Chinese just aren’t buying it

The gold price tried to regain the psychologically important $1,300 an ounce level on Friday after slightly disappointing jobs number out of the US and a losing streak on Wall Street sent investors back into gold.

On the Comex division of the New York Mercantile Exchange, gold futures for August delivery closed at $1,295 an ounce, up $12 from Thursday’s trading session.

The US economy added 209,000 jobs in July – the sixth straight month of 200,000-plus gains for the first time since 1997 – but the unemployment rate edged up to 6.2% from 6.1%. The below-forecast numbers hurt the dollar which usually move in the opposite direction of the gold price.

Friday’s performance was in contrast to Wednesday’s when gold first fell back below $1,300 after US gross domestic product grew at a 4% annual pace in the second quarter; well above expectations.

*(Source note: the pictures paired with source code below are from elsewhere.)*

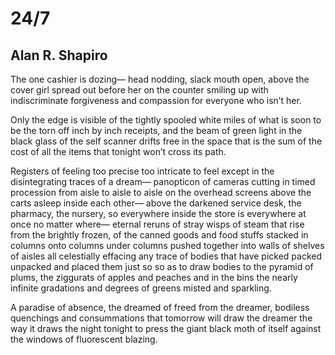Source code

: # 24/7
## Alan R. Shapiro
The one cashier is dozing—
head nodding, slack mouth open,
above the cover girl spread out before her on the counter
smiling up
with indiscriminate forgiveness
and compassion for everyone
who isn’t her.

Only the edge
is visible of the tightly spooled
white miles
of what is soon
to be the torn off
inch by inch receipts,
and the beam of green light in the black glass
of the self scanner
drifts free in the space that is the sum
of the cost of all the items that tonight
won’t cross its path.

Registers of feeling too precise
too intricate to feel
except in the disintegrating
traces of a dream—
panopticon of cameras
cutting in timed procession
from aisle to aisle
to aisle on the overhead screens
above the carts asleep inside each other—
above the darkened
service desk, the pharmacy, the nursery,
so everywhere inside the store
is everywhere at once
no matter where—
eternal reruns
of stray wisps of steam
that rise
from the brightly frozen,
of the canned goods and food stuffs
stacked in columns onto columns
under columns pushed together
into walls of shelves
of aisles all celestially effacing
any trace
of bodies that have picked
packed unpacked and placed
them just so
so as to draw bodies to the
pyramid of plums,
the ziggurats
of apples and peaches and
in the bins the nearly infinite
gradations and degrees of greens
misted and sparkling.

A paradise of absence,
the dreamed of freed
from the dreamer, bodiless
quenchings and consummations
that tomorrow will draw the dreamer
the way it draws the night tonight
to press the giant black moth
of itself against the windows
of fluorescent blazing.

Standard Bank in a research note says despite Friday’s gains the risk for the gold price remains to the downside.

According to commodity strategist Walter de Wet while demand from China and South East Asia has improved since the slump witnessed in May, June and most of July demand for gold from Asia remains very price-sensitive.

Premiums on the Shanghai Gold Exchange improved to above $4 an ounce for the first time since May, but should US economic data disappoint – like it did on Friday – and the gold price rally, “Asia demand will likely back off again.”

Premiums on the SGE topped out at $37 when gold was trading around $1,200 last year.

Chinese gold jewellery demand – the biggest component of the country’s demand for the metal – fell for the first time since 2006 in the second quarter and could drop as much as 20% for 2014, according to a new study by Thomson Reuters GFMS, a commodity research house, released last week.